The ITC fire highlighted industrial exposure in Texas, which in 2017 included flooding and explosions at an Arkema chemical facility northeast of Houston in the wake of Harvey (Energywire, May 25, 2018).

With the ITC fire, much of everyday life in and around Houston has continued even as social media saw dramatic photos and questions about where pollution might end up.

Still, some school districts canceled classes for days, and the Houston Independent School District took steps to limit outdoor exposure for students. Experts said the region didn’t see more initial air problems from last week’s tank fires in part because the plume often was several thousand feet in the air. But that gave way to worries about localized pollution after water and foam helped to extinguish the fires.

Rep. Brian Babin (R-Texas), whose district includes the affected area, pledged via Facebook "to do all within my authority as a federal official to ensure a thorough investigation into the cause so we can obtain the information needed to prevent similar accidents in the future."

Economy and health

Rice University’s Cohan said it’s important for TCEQ and EPA to be strict in monitoring events, "so that you keep these accidents to a minimum and so that the public has a reason to trust."

Luke Metzger, executive director of Environment Texas, said there are questions about TCEQ and its reliability. He noted gaps in monitoring data as the ITC event unfolded, and he expressed support for legislative efforts to make sure polluters are penalized when they break the law.

If TCEQ had a more robust regulatory enforcement regime, Metzger said, "we might have prevented this and similar accidents from happening." On Twitter, he noted the state’s lawsuit over the recent incident and said Texas should seek a "massive penalty" as well as an overhaul of how companies such as ITC operate.

TCEQ has faced questions about a decision not to use potential NASA assistance in monitoring air quality after Harvey in 2017. The Texas commission recently defended its decision in a letter to lawmakers (Greenwire, March 20).

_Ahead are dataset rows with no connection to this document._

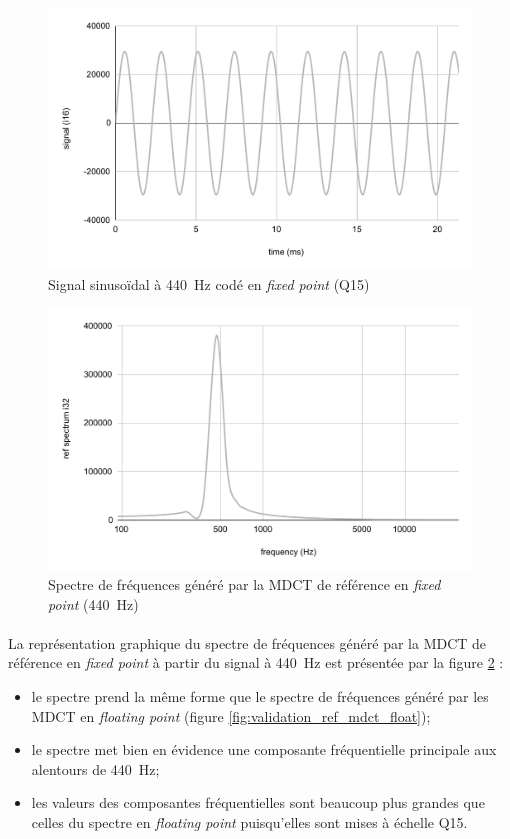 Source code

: \documentclass{article}
\begin{document}
    \begin{figure}[H]
        \centering
        \includegraphics[width=.8\linewidth]{./images/signal_i16.pdf}
        \caption{Signal sinusoïdal à \SI{440}{\hertz} codé en \emph{fixed point} (Q15)}
        \label{fig:signal_i16}
    \end{figure}

    \begin{figure}[H]
        \centering
        \includegraphics[width=.8\linewidth]{./images/validation_ref_int.pdf}
        \caption{Spectre de fréquences généré par la MDCT de référence en \emph{fixed point} (\SI{440}{\hertz})}
        \label{fig:validation_ref_mdct_int}
    \end{figure}

    \paragraph{}
    La représentation graphique du spectre de fréquences généré par la MDCT de référence en \emph{fixed point} à partir du signal à \SI{440}{\hertz} est présentée par la figure \ref{fig:validation_ref_mdct_int} :
    \begin{itemize}
        \item le spectre prend la même forme que le spectre de fréquences généré par les MDCT en \emph{floating point} (figure \ref{fig:validation_ref_mdct_float});
        \item le spectre met bien en évidence une composante fréquentielle principale aux alentours de \SI{440}{\hertz};
        \item les valeurs des composantes fréquentielles sont beaucoup plus grandes que celles du spectre en \emph{floating point} puisqu'elles sont mises à échelle Q15.
    \end{itemize}
\end{document}
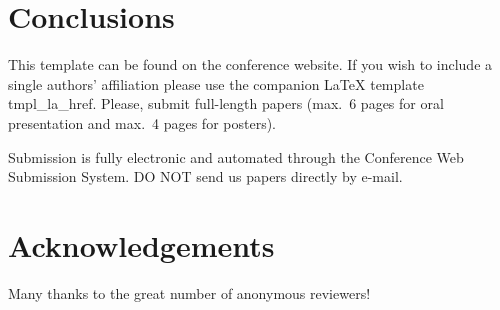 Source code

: \documentclass[twoside]{article}
\begin{document}
\section{Conclusions}
This template can be found on the conference website. 
If you wish to include a single authors' affiliation please use the companion LaTeX template tmpl\_la\_href. 
Please, submit full-length papers (max.~6 pages for oral presentation and max.~4 pages for posters).
 
Submission is fully electronic and automated through the Conference Web Submission System. 
DO NOT send us papers directly by e-mail. 


\section{Acknowledgements}
Many thanks to the great number of anonymous reviewers!
\end{document}
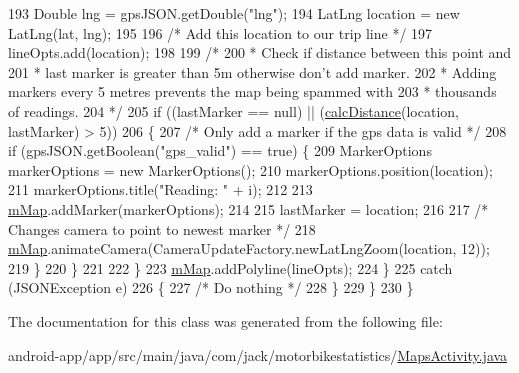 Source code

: \begin{DoxyCode}
193                     Double lng = gpsJSON.getDouble(\textcolor{stringliteral}{"lng"});
194                     LatLng location = \textcolor{keyword}{new} LatLng(lat, lng);
195 
196                     \textcolor{comment}{/* Add this location to our trip line */}
197                     lineOpts.add(location);
198 
199                     \textcolor{comment}{/*}
200 \textcolor{comment}{                     * Check if distance between this point and}
201 \textcolor{comment}{                     * last marker is greater than 5m otherwise don't add marker.}
202 \textcolor{comment}{                     * Adding markers every 5 metres prevents the map being spammed with}
203 \textcolor{comment}{                     * thousands of readings.}
204 \textcolor{comment}{                     */}
205                     \textcolor{keywordflow}{if} ((lastMarker == null) || (\hyperlink{classcom_1_1jack_1_1motorbikestatistics_1_1_maps_activity_af4feb7617c02a59c62d6e9257914e997}{calcDistance}(location, lastMarker) > 5))
206                     \{
207                         \textcolor{comment}{/* Only add a marker if the gps data is valid */}
208                         \textcolor{keywordflow}{if} (gpsJSON.getBoolean(\textcolor{stringliteral}{"gps\_valid"}) == \textcolor{keyword}{true}) \{
209                             MarkerOptions markerOptions = \textcolor{keyword}{new} MarkerOptions();
210                             markerOptions.position(location);
211                             markerOptions.title(\textcolor{stringliteral}{"Reading: "} + i);
212 
213                             \hyperlink{classcom_1_1jack_1_1motorbikestatistics_1_1_maps_activity_aaace5219464acf3df9ac5e9ce913eef5}{mMap}.addMarker(markerOptions);
214 
215                             lastMarker = location;
216 
217                             \textcolor{comment}{/* Changes camera to point to newest marker */}
218                             \hyperlink{classcom_1_1jack_1_1motorbikestatistics_1_1_maps_activity_aaace5219464acf3df9ac5e9ce913eef5}{mMap}.animateCamera(CameraUpdateFactory.newLatLngZoom(location, 12));
219                         \}
220                     \}
221 
222                 \}
223                 \hyperlink{classcom_1_1jack_1_1motorbikestatistics_1_1_maps_activity_aaace5219464acf3df9ac5e9ce913eef5}{mMap}.addPolyline(lineOpts);
224             \}
225             \textcolor{keywordflow}{catch} (JSONException e)
226             \{
227                 \textcolor{comment}{/* Do nothing */}
228             \}
229         \}
230     \}
\end{DoxyCode}


The documentation for this class was generated from the following file\+:\begin{DoxyCompactItemize}
\item 
android-\/app/app/src/main/java/com/jack/motorbikestatistics/\hyperlink{_maps_activity_8java}{Maps\+Activity.\+java}\end{DoxyCompactItemize}
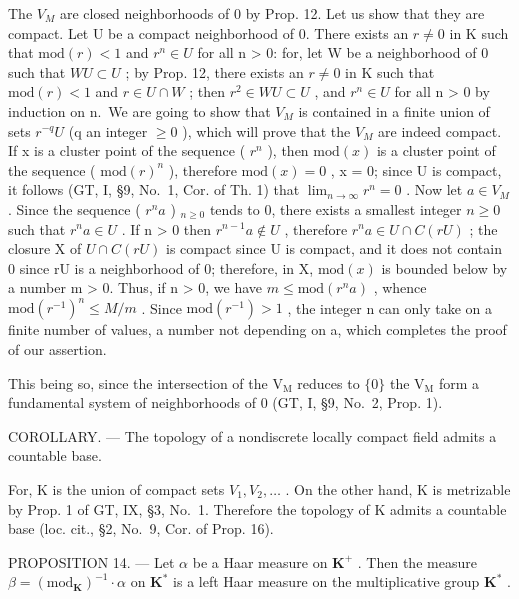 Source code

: The \(V_{M}\) are closed neighborhoods of 0 by Prop. 12. Let us show that they are compact. Let U be a compact neighborhood of 0. There exists an \(r \neq 0\) in K such that \(\text{mod}(r) < 1\) and \(r^{n} \in U\) for all n \textgreater{} 0: for, let W be a neighborhood of 0 such that \(WU \subset U\) ; by Prop. 12, there exists an \(r \neq 0\) in K such that \(\text{mod}(r) < 1\) and \(r \in U \cap W\) ; then \(r^{2} \in WU \subset U\) , and \(r^{n} \in U\) for all n \textgreater{} 0 by induction on n.~We are going to show that \(V_{M}\) is contained in a finite union of sets \(r^{-q}U\) (q an integer \(\geqslant 0\) ), which will prove that the \(V_{M}\) are indeed compact. If x is a cluster point of the sequence ( \(r^{n}\) ), then \(\text{mod}(x)\) is a cluster point of the sequence ( \(\text{mod}(r)^{n}\) ), therefore \(\text{mod}(x) = 0\) , x = 0; since U is compact, it follows (GT, I, §9, No.~1, Cor. of Th. 1) that \(\lim_{n \to \infty} r^{n} = 0\) . Now let \(a \in V_{M}\) . Since the sequence ( \(r^{n}a\) ) \(_{n \geqslant 0}\) tends to 0, there exists a smallest integer \(n \geqslant 0\) such that \(r^{n}a \in U\) . If n \textgreater{} 0 then \(r^{n-1}a \notin U\) , therefore \(r^{n}a \in U \cap C(rU)\) ; the closure X of \(U \cap C(rU)\) is compact since U is compact, and it does not contain 0 since rU is a neighborhood of 0; therefore, in X, \(\text{mod}(x)\) is bounded below by a number m \textgreater{} 0. Thus, if n \textgreater{} 0, we have \(m \leqslant \text{mod}(r^{n}a)\) , whence \(\text{mod}(r^{-1})^{n} \leqslant M/m\) . Since \(\text{mod}(r^{-1}) > 1\) , the integer n can only take on a finite number of values, a number not depending on a, which completes the proof of our assertion.

This being so, since the intersection of the \(\mathrm{V_M}\) reduces to \(\{0\}\) the \(\mathrm{V_M}\) form a fundamental system of neighborhoods of 0 (GT, I, §9, No.~2, Prop. 1).

COROLLARY. --- The topology of a nondiscrete locally compact field admits a countable base.

For, K is the union of compact sets \(V_{1}, V_{2}, \ldots\) . On the other hand, K is metrizable by Prop. 1 of GT, IX, §3, No.~1. Therefore the topology of K admits a countable base (loc. cit., §2, No.~9, Cor. of Prop. 16).

PROPOSITION 14. --- Let \(\alpha\) be a Haar measure on \(\mathbf{K}^{+}\) . Then the measure \(\beta = (\mathrm{mod}_{\mathbf{K}})^{-1} \cdot \alpha\) on \(\mathbf{K}^{*}\) is a left Haar measure on the multiplicative group \(\mathbf{K}^{*}\) .

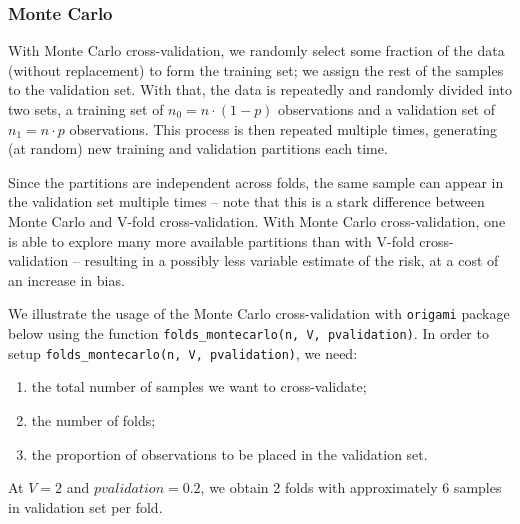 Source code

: \documentclass[12pt, krantz2,]{book}
\providecommand{\tightlist}{%
  \setlength{\itemsep}{0pt}\setlength{\parskip}{0pt}}
\theoremstyle{definition}
\theoremstyle{definition}
\theoremstyle{definition}
\newcommand{\1}{\mathbbm{1}}
\begin{document}
\hypertarget{monte-carlo}{%
\subsubsection{Monte Carlo}\label{monte-carlo}}

With Monte Carlo cross-validation, we randomly select some fraction of the data
(without replacement) to form the training set; we assign the rest of the
samples to the validation set. With that, the data is repeatedly and randomly
divided into two sets, a training set of \(n_0 = n \cdot (1-p)\) observations and
a validation set of \(n_1 = n \cdot p\) observations. This process is then
repeated multiple times, generating (at random) new training and validation
partitions each time.

Since the partitions are independent across folds, the same sample can appear in
the validation set multiple times -- note that this is a stark difference
between Monte Carlo and V-fold cross-validation. With Monte Carlo
cross-validation, one is able to explore many more available partitions than
with V-fold cross-validation -- resulting in a possibly less variable estimate
of the risk, at a cost of an increase in bias.

We illustrate the usage of the Monte Carlo cross-validation with \texttt{origami}
package below using the function \texttt{folds\_montecarlo(n,\ V,\ pvalidation)}. In order
to setup \texttt{folds\_montecarlo(n,\ V,\ pvalidation)}, we need:

\begin{enumerate}
\def\labelenumi{\arabic{enumi}.}
\tightlist
\item
  the total number of samples we want to cross-validate;
\item
  the number of folds;
\item
  the proportion of observations to be placed in the validation set.
\end{enumerate}

At \(V=2\) and \(pvalidation=0.2\), we obtain 2 folds with approximately \(6\) samples
in validation set per fold.
\end{document}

In a recent news release, TCEQ described work with an environmental contractor and the Coast Guard to contain runoff from the ITC site via booms and storage containers. TCEQ also noted periods with high levels of benzene.

Last week, the Houston Chronicle reported that various regulators had hit ITC with penalties over the years.

In a recent editorial, the Houston newspaper argued that Texas agencies should do more than deliver another "paltry fine" if investigations show ITC regulatory violations were a factor in the fire.

"We shouldn’t have to choose between a thriving economy and our health," the editorial said. "Responsible companies can and should deliver both."

Ed Hirs, an energy economist with the University of Houston, questioned the coordination between industry and government once the fire started. He was surprised the fire lasted several days.

The event reinforced Hirs’ view about the strategic vulnerability of the Houston Ship Channel and surrounding facilities. An attack on the area that’s widespread could be devastating, he said.

If companies aren’t willing to make expenditures to maintain an effective first response team, Hirs said, Harris County government will have to take it on. He said that could mean levying "some sort of tax on these entities."

For now, ITC has a website in place as a way to help people submit business and individual claims related to the event. The company has apologized publicly for the incident. E&E News sought — but didn’t receive — a comment from ITC on Texas’ lawsuit.

More details are expected to emerge about the incident and its aftermath. The Texas attorney general’s court filing cites ITC in pointing toward a leak in a pipe.

Cohan said last week that authorities will need to get to the bottom of what allowed the fire to happen.

The risk of a serious incident looms in the Houston area, Cohan said, "even if 99.9 percent of the facilities and tanks are doing fine."